[PATCH] vmscan: bail out of direct reclaim after swap_cluster_maxpages

From: Rik van Riel
Date: Fri Nov 28 2008 - 06:24:26 EST

Next message: Al Viro: "Re: [RFC v10][PATCH 09/13] Restore open file descriprtors"
Previous message: Jamie Lokier: "Re: [PATCH v4] relatime: Make relatime smarter"
Next in thread: Andrew Morton: "Re: [PATCH] vmscan: bail out of direct reclaim afterswap_cluster_max pages"
Messages sorted by: [ date ] [ thread ] [ subject ] [ author ]

When the VM is under pressure, it can happen that several direct reclaim
processes are in the pageout code simultaneously. It also happens that
the reclaiming processes run into mostly referenced, mapped and dirty
pages in the first round.

This results in multiple direct reclaim processes having a lower
pageout priority, which corresponds to a higher target of pages to
scan.

This in turn can result in each direct reclaim process freeing
many pages. Together, they can end up freeing way too many pages.

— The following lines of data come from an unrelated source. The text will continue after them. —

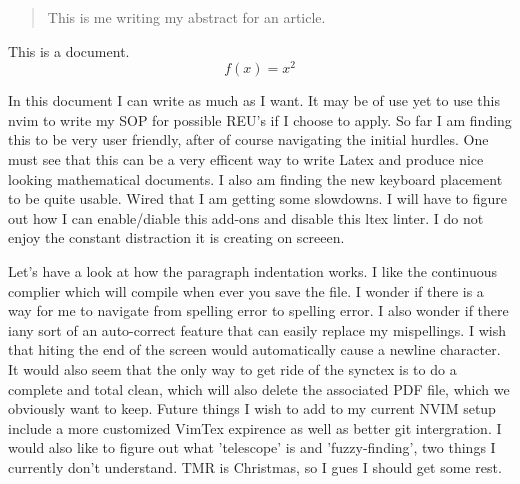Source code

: \documentclass{article}
\begin{document}
\begin{abstract} 
	This is me writing my abstract for an article. 
\end{abstract}
This is a document.
\begin{equation}
	f(x) = x^2
\end{equation}

In this document I can write as much as I want. It may be of use yet to use this nvim to write my SOP for possible REU's if I choose to apply. So far I am finding this to be very user friendly, after of course navigating the initial 
hurdles. One must see that this can be a very efficent way to write Latex and produce nice looking mathematical documents. I also am finding the new keyboard placement to be quite usable. Wired that I am getting some slowdowns. 
I will have to figure out how I can enable/diable this add-ons and disable this ltex linter. I do not enjoy the constant distraction it is creating on screeen. 

Let's have a look at how the paragraph indentation works. I like the continuous complier which will compile when ever you save the file. I wonder if there is a way for me to navigate from spelling error to spelling error. I also wonder if there iany sort of an auto-correct feature that can easily replace my mispellings. I wish that hiting the end of the screen would automatically cause a newline character. It would also seem that the only way to get ride of the synctex is to do a 
complete and total clean, which will also delete the associated PDF file, which we obviously want to keep. Future things I wish to add to my current NVIM setup include a more customized VimTex expirence as well as better git intergration. I would also like to figure out what 'telescope' is and 'fuzzy-finding', two things I currently don't understand. TMR is Christmas, so I gues I should get some rest. 
\end{document}
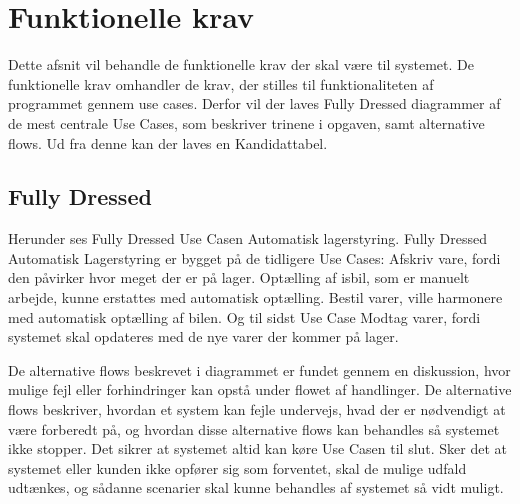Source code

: \section{Funktionelle krav}\label{sec:funktionelle-krav}
Dette afsnit vil behandle de funktionelle krav der skal være til systemet. De funktionelle krav omhandler de krav, der stilles til funktionaliteten af programmet gennem use cases\cite{Larman2004}. Derfor vil der laves Fully Dressed\cite{Larman2004} diagrammer af de mest centrale Use Cases, som beskriver trinene i opgaven, samt alternative flows. Ud fra denne kan der laves en Kandidattabel\cite{Larman2004}.

\subsection{Fully Dressed} \label{fullydressed}
Herunder ses Fully Dressed Use Casen Automatisk lagerstyring. Fully Dressed Automatisk Lagerstyring er bygget på de tidligere Use Cases: Afskriv vare, fordi den påvirker hvor meget der er på lager. Optælling af isbil, som er manuelt arbejde, kunne erstattes med automatisk optælling. Bestil varer, ville harmonere med automatisk optælling af bilen. Og til sidst Use Case Modtag varer, fordi systemet skal opdateres med de nye varer der kommer på lager. 

De alternative flows beskrevet i diagrammet er fundet gennem en diskussion, hvor mulige fejl eller forhindringer kan opstå under flowet af handlinger. De alternative flows beskriver, hvordan et system kan fejle undervejs, hvad der er nødvendigt at være forberedt på, og hvordan disse alternative flows kan behandles så systemet ikke stopper. Det sikrer at systemet altid kan køre Use Casen til slut. Sker det at systemet eller kunden ikke opfører sig som forventet, skal de mulige udfald udtænkes, og sådanne scenarier skal kunne behandles af systemet så vidt muligt.

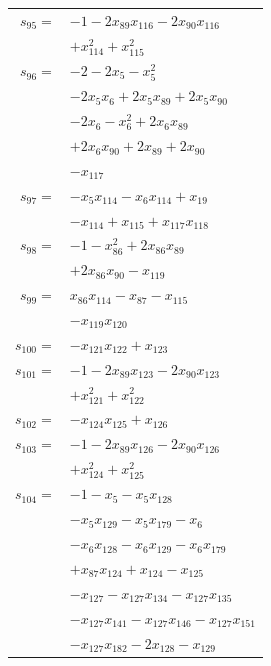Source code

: \begin{longtable}{@{}r@{\;}l@{}}
\(s_{95}=\) & \(\displaystyle -1 -2x_{89}x_{116} -2x_{90}x_{116}\) \\
 & \(\displaystyle +x_{114}^{2} +x_{115}^{2}\) \\[3pt]
\(s_{96}=\) & \(\displaystyle -2 -2x_{5} -x_{5}^{2}\) \\
 & \(\displaystyle -2x_{5}x_{6} +2x_{5}x_{89} +2x_{5}x_{90}\) \\
 & \(\displaystyle -2x_{6} -x_{6}^{2} +2x_{6}x_{89}\) \\
 & \(\displaystyle +2x_{6}x_{90} +2x_{89} +2x_{90}\) \\
 & \(\displaystyle -x_{117}\) \\[3pt]
\(s_{97}=\) & \(\displaystyle -x_{5}x_{114} -x_{6}x_{114} +x_{19}\) \\
 & \(\displaystyle -x_{114} +x_{115} +x_{117}x_{118}\) \\[3pt]
\(s_{98}=\) & \(\displaystyle -1 -x_{86}^{2} +2x_{86}x_{89}\) \\
 & \(\displaystyle +2x_{86}x_{90} -x_{119}\) \\[3pt]
\(s_{99}=\) & \(\displaystyle x_{86}x_{114} -x_{87} -x_{115}\) \\
 & \(\displaystyle -x_{119}x_{120}\) \\[3pt]
\(s_{100}=\) & \(\displaystyle -x_{121}x_{122} +x_{123}\) \\[3pt]
\(s_{101}=\) & \(\displaystyle -1 -2x_{89}x_{123} -2x_{90}x_{123}\) \\
 & \(\displaystyle +x_{121}^{2} +x_{122}^{2}\) \\[3pt]
\(s_{102}=\) & \(\displaystyle -x_{124}x_{125} +x_{126}\) \\[3pt]
\(s_{103}=\) & \(\displaystyle -1 -2x_{89}x_{126} -2x_{90}x_{126}\) \\
 & \(\displaystyle +x_{124}^{2} +x_{125}^{2}\) \\[3pt]
\(s_{104}=\) & \(\displaystyle -1 -x_{5} -x_{5}x_{128}\) \\
 & \(\displaystyle -x_{5}x_{129} -x_{5}x_{179} -x_{6}\) \\
 & \(\displaystyle -x_{6}x_{128} -x_{6}x_{129} -x_{6}x_{179}\) \\
 & \(\displaystyle +x_{87}x_{124} +x_{124} -x_{125}\) \\
 & \(\displaystyle -x_{127} -x_{127}x_{134} -x_{127}x_{135}\) \\
 & \(\displaystyle -x_{127}x_{141} -x_{127}x_{146} -x_{127}x_{151}\) \\
 & \(\displaystyle -x_{127}x_{182} -2x_{128} -x_{129}\) \\

\end{longtable}
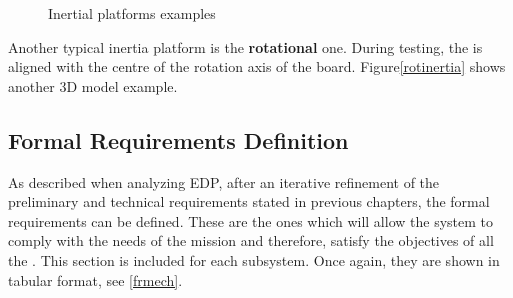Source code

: 			\begin{figure}[H]
			\centering
			 \quad
			\caption{Inertial platforms examples} 
\end{figure}


		
		

Another typical inertia platform is the \textbf{rotational} one. During testing, the  is aligned with the centre of the rotation axis of the board. Figure\autoref{rotinertia} shows another 3D model example.



\subsection{Formal Requirements Definition}

As described when analyzing \acrshort{EDP}, after an iterative refinement of the preliminary and technical requirements stated in previous chapters, the formal requirements can be defined. These are the ones which will allow the system to comply with the needs of the mission and therefore, satisfy the objectives of all the . This section is included for each subsystem. Once again, they are shown in tabular format, see \autoref{frmech}.

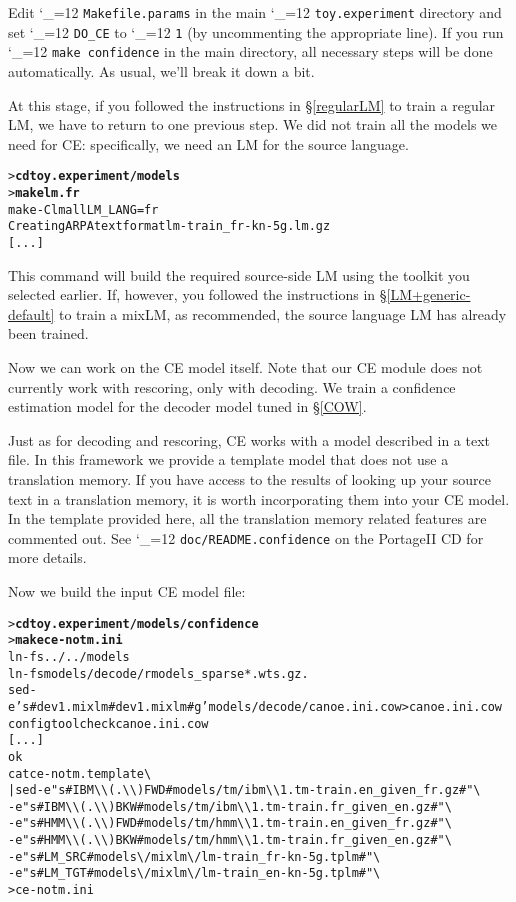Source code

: \documentclass[11pt,letterpaper]{article}
\newcommand{\bs}{\textbackslash{}}
\newcommand{\PS}{PortageII\xspace}
\def\code{\begingroup\catcode`\_=12 \codex}
\newcommand{\codex}[1]{\texttt{#1}\endgroup}
\begin{document}
Edit \code{Makefile.params} in the main \code{toy.experiment} directory and set
\code{DO_CE} to \code{1} (by uncommenting the appropriate line).  If you run
\code{make confidence} in the main directory, all necessary steps will be done
automatically.  As usual, we'll break it down a bit.

At this stage, if you followed the instructions in \S\ref{regularLM} to train a
regular LM, we have to return to one previous step.  We did not train all the
models we need for CE: specifically, we need an LM for the source language.

\begin{small}
\begin{alltt}
   > \textbf{cd toy.experiment/models}
   > \textbf{make lm.fr}
   make -C lm all LM_LANG=fr
   Creating ARPA text format lm-train_fr-kn-5g.lm.gz
   [...]
\end{alltt}
\end{small}
This command will build the required source-side LM using the toolkit you
selected earlier.  If, however, you followed the instructions in
\S\ref{LM+generic-default} to train a mixLM, as recommended, the source language
LM has already been trained.

Now we can work on the CE model itself. Note that our CE module does not
currently work with rescoring, only with decoding. We train a confidence
estimation model for the decoder model tuned in \S\ref{COW}.

Just as for decoding and rescoring, CE works with a model described in a text
file.  In this framework we provide a template model that does not use a
translation memory.  If you have access to the results of looking up your
source text in a translation memory, it is worth incorporating them into your
CE model.  In the template provided here, all the translation memory related
features are commented out.  See \code{doc/README.confidence} on the \PS CD for
more details.

Now we build the input CE model file:
\begin{small}
\begin{alltt}
   > \textbf{cd toy.experiment/models/confidence}
   > \textbf{make ce-notm.ini}
   ln -fs ../../models
   ln -fs models/decode/rmodels_sparse*.wts.gz .
   sed -e 's#dev1.mixlm#dev1.mixlm#g' models/decode/canoe.ini.cow > canoe.ini.cow
   configtool check canoe.ini.cow
   [...]
   ok
   cat ce-notm.template \bs
      | sed -e "s#IBM\bs\bs(.\bs\bs)FWD#models/tm/ibm\bs\bs1.tm-train.en_given_fr.gz#" \bs
            -e "s#IBM\bs\bs(.\bs\bs)BKW#models/tm/ibm\bs\bs1.tm-train.fr_given_en.gz#" \bs
            -e "s#HMM\bs\bs(.\bs\bs)FWD#models/tm/hmm\bs\bs1.tm-train.en_given_fr.gz#" \bs
            -e "s#HMM\bs\bs(.\bs\bs)BKW#models/tm/hmm\bs\bs1.tm-train.fr_given_en.gz#" \bs
            -e "s#LM_SRC#models\bs/mixlm\bs/lm-train_fr-kn-5g.tplm#" \bs
            -e "s#LM_TGT#models\bs/mixlm\bs/lm-train_en-kn-5g.tplm#" \bs
      > ce-notm.ini
\end{alltt}
\end{small}
\end{document}
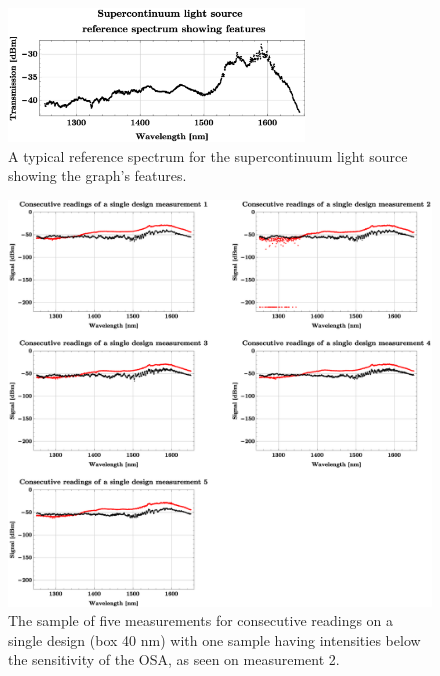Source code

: \vspace{-1.5cm}
\begin{figure}[H]
    \centering
    \includegraphics[width=0.7\textwidth]
    {fig/appendixrefplots/superKrefzoom.eps}
\vspace{-2mm}
    \caption{A typical reference spectrum for the supercontinuum light source showing the graph's features.}
    \label{fig:superKref}
\end{figure}


\begin{figure}[H]
    \centering
    \includegraphics[width=1\textwidth]{fig/appendixrefplots/SignalPlots.eps}
    \caption{The sample of five measurements for consecutive readings on a single design (box 40 nm) with one sample having intensities below the sensitivity of the OSA, as seen on measurement 2.}
    \label{fig:ConsecutiveFiveBox40}
\end{figure}


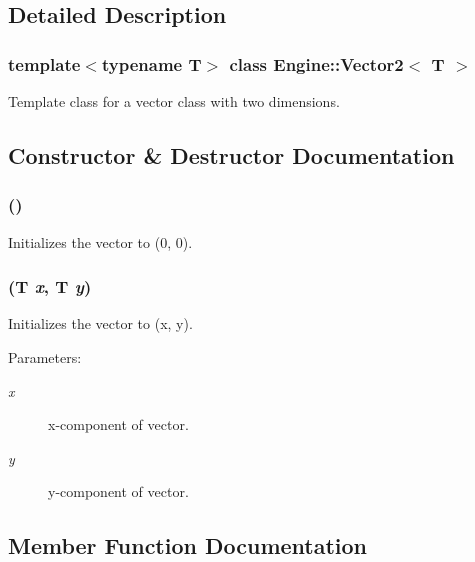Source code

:\subsection{Detailed Description}
\subsubsection*{template$<$typename T$>$ class Engine::Vector2$<$ T $>$}

Template class for a vector class with two dimensions. 

\subsection{Constructor \& Destructor Documentation}
\subsubsection{ ()\hspace{0.3cm}{\tt  [inline]}}\label{classEngine_1_1Vector2_3a5df4502ce081e8b80838fe2c15628d}


Initializes the vector to (0, 0). 
\subsubsection{ (T {\em x}, T {\em y})\hspace{0.3cm}{\tt  [inline]}}\label{classEngine_1_1Vector2_a3b21a7a1f62fd8d59fb76da2397ac79}


Initializes the vector to (x, y). \begin{Desc}
\item[Parameters:]
\begin{description}
\item[{\em x}]x-component of vector. \item[{\em y}]y-component of vector. \end{description}
\end{Desc}


\subsection{Member Function Documentation}
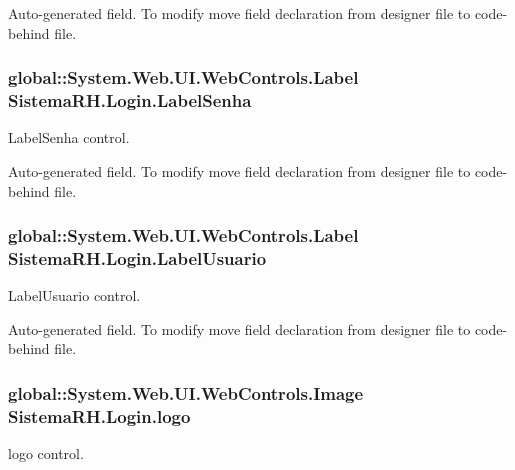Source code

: Auto-\/generated field. To modify move field declaration from designer file to code-\/behind file. \hypertarget{class_sistema_r_h_1_1_login_a1f74f1a9d8ce23c339e8049f61fbd6bf}{
\subsubsection[{LabelSenha}]{\setlength{\rightskip}{0pt plus 5cm}global::System.Web.UI.WebControls.Label {\bf SistemaRH.Login.LabelSenha}}}
\label{class_sistema_r_h_1_1_login_a1f74f1a9d8ce23c339e8049f61fbd6bf}


LabelSenha control. 

Auto-\/generated field. To modify move field declaration from designer file to code-\/behind file. \hypertarget{class_sistema_r_h_1_1_login_a7b1d7ad62ac3f9378d259aaaf4d0f123}{
\subsubsection[{LabelUsuario}]{\setlength{\rightskip}{0pt plus 5cm}global::System.Web.UI.WebControls.Label {\bf SistemaRH.Login.LabelUsuario}}}
\label{class_sistema_r_h_1_1_login_a7b1d7ad62ac3f9378d259aaaf4d0f123}


LabelUsuario control. 

Auto-\/generated field. To modify move field declaration from designer file to code-\/behind file. \hypertarget{class_sistema_r_h_1_1_login_afc6748e829a1cf51cbed2993bbc3df94}{
\subsubsection[{logo}]{\setlength{\rightskip}{0pt plus 5cm}global::System.Web.UI.WebControls.Image {\bf SistemaRH.Login.logo}}}
\label{class_sistema_r_h_1_1_login_afc6748e829a1cf51cbed2993bbc3df94}


logo control.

This kicks useful data out of memory (in some cases more than half
of all memory is swapped out). It also impacts performance by
keeping tasks stuck in the pageout code for too long.

A 30% improvement in hackbench has been observed with this patch.

The fix is relatively simple: in shrink_zone() we can check how many
pages we have already freed, direct reclaim tasks break out of the
scanning loop if they have already freed enough pages and have reached
a lower priority level.

We do not break out of shrink_zone() when priority == DEF_PRIORITY,
to ensure that equal pressure is applied to every zone in the common
case.

However, in order to do this we do need to know how many pages we already
freed, so move nr_reclaimed into scan_control.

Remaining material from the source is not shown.